__Exercise objective__
Across the entries that follow, tally every line holding the word "uses" and reply with the count alone.

[Information shown]

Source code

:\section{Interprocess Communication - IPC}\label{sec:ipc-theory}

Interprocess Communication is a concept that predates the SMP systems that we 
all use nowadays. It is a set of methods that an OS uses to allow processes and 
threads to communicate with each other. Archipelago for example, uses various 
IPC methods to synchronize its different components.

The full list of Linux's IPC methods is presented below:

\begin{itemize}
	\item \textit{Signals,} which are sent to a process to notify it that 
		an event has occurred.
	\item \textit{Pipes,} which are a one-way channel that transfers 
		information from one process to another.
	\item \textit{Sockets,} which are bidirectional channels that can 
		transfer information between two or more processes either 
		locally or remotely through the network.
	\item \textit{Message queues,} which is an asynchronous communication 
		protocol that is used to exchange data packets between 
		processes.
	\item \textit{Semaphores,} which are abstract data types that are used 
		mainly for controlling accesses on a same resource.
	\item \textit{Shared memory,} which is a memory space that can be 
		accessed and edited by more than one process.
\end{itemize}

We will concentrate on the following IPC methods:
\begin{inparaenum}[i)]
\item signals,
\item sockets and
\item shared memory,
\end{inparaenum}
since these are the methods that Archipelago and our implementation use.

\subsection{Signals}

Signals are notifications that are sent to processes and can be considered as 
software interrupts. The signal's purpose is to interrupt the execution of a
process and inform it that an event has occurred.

[/Information shown]

__Expected output__
2